Day 22 – Uros Floating Islands, Amantani

Headed to the boat Thursday morning. Vessel caried about 22 people and the group was from Argentine, Italy, Japan, Korea, and some Suisse. We managed to communicat in a bad mixture of french and spanish. About 30 minutes out of Puno, we stoppd in Uros. These people, trying to find a haven from fighting tribes all about the lake decided to just live in the water. Hey why not. There boats were made of reeds, or rushes as we call them in Ireland, and they latched them all together. Eventually. they just made islands with layers of the reeds. There houses, watchtowers, boats verything are made of this. They keep a small pool of open water in the middle of their islands for fish nets or washing. Here is me complaining about my stuff being wet and these people live in a lake! Bizarre. You can even eat the reeds. See Grace — all those yers of trying spongy rushes and turns out they are rich in Iodine and calcium.

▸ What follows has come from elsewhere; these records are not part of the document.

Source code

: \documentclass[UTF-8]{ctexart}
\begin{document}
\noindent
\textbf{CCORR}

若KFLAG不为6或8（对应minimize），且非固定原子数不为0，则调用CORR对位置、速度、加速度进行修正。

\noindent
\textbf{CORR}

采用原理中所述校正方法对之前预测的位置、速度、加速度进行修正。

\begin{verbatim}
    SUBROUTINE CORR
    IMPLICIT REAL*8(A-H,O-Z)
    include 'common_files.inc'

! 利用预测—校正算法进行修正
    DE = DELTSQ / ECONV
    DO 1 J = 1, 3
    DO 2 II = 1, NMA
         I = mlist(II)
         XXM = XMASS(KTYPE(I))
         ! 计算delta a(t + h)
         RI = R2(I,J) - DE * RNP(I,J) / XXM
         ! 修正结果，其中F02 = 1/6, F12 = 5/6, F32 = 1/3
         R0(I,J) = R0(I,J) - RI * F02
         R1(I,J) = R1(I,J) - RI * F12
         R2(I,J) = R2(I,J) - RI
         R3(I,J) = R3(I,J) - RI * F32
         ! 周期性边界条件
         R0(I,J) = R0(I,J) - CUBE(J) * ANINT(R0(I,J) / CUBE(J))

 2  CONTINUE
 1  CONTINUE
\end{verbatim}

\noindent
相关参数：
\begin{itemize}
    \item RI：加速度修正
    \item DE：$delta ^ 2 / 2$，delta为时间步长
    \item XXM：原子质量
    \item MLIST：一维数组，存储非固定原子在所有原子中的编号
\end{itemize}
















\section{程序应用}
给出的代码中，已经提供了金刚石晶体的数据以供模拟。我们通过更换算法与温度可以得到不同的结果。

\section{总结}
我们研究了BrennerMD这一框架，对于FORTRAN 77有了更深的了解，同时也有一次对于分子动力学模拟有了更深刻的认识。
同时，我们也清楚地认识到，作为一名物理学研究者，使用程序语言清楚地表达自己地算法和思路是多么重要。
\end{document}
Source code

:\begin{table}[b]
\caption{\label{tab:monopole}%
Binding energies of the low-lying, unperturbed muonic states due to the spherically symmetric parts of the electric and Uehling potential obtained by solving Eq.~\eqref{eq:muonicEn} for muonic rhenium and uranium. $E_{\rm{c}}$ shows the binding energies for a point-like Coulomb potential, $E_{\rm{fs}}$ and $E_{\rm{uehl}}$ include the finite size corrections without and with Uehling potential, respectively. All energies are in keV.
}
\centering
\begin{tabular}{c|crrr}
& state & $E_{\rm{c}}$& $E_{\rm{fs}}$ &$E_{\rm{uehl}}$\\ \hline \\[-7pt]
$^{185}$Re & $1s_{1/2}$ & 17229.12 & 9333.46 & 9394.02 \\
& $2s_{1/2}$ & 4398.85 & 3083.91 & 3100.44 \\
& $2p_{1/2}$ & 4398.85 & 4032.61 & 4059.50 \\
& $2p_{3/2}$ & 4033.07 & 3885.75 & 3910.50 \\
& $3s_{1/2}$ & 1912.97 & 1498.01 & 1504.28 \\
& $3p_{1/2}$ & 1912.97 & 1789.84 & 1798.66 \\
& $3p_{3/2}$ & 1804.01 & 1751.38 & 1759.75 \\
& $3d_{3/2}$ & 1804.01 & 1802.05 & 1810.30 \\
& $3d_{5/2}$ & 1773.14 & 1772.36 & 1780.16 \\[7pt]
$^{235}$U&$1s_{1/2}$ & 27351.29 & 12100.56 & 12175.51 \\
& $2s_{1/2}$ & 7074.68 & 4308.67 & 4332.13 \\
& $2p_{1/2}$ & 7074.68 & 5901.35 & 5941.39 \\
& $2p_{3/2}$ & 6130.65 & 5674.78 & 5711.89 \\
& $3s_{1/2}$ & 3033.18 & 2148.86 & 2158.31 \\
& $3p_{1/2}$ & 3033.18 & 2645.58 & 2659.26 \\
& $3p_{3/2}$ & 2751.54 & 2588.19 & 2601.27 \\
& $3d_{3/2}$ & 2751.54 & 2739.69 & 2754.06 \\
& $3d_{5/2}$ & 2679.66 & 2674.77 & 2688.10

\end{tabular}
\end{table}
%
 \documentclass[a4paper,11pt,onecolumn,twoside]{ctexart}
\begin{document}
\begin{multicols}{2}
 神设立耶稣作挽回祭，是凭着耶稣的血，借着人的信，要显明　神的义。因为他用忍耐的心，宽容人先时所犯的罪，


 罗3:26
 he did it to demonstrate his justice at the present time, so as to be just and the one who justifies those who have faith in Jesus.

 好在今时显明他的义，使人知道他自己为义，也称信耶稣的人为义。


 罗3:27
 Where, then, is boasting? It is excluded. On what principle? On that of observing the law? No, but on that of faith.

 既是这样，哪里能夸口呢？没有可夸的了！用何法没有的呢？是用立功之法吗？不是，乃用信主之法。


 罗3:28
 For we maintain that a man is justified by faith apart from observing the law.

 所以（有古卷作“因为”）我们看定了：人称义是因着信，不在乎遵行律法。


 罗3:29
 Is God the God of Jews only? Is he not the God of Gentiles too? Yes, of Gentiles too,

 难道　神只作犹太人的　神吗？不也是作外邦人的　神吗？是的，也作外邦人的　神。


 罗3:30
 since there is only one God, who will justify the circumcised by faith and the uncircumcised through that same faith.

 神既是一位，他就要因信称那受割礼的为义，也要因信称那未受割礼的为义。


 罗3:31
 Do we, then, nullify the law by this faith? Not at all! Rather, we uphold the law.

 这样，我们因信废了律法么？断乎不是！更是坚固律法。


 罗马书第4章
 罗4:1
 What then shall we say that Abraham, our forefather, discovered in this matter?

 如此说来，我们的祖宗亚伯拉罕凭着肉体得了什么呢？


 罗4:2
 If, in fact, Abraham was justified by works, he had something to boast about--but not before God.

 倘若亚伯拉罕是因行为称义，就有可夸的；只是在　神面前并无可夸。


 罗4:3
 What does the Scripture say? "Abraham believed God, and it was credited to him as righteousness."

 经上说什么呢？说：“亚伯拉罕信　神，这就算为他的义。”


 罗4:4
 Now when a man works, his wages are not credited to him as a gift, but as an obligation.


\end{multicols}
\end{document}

Next we headed to Amantani, an island about 2 hours out. This is the largest lake in the AMericas, so more like a sea. I figured the captain is from centuries of seafaring stock so when we began rolling and rocking and visions of the Baltimore water taxi accident went through my head, I hoped seamanship would prevail. Our guide was originally for the island and very knowledgable. Her description of the history and beliefs was impressive. The preincan people. obseesed with science, astronomy and philiosophy had actually figured out the pi and based their chocana cross on its masurements and all their monuments wre based on mathematics and important angles and trig equations. We eventually docked with several people looking green and were met by the islanders. I was told to follow the woman standing before me in traditional dress, Liliana. I headed up a field after here with my bag in tow. Over walls, through potato fields, ascending all the way. We got to her house and I was given a room and a typical lunch of rice, french fries and soup. SHe had 4 children, the oldest about 8 carried the youngest on her back as everyone does here. Yesterday I was passing homesteads from the past, today I was living in them. There was no electricity, no running water and all the cooking was done in black pots over the wood driven fire by candlelight. The eco latrines put in by the govt were adobe huts which consisted of a hold in the ground.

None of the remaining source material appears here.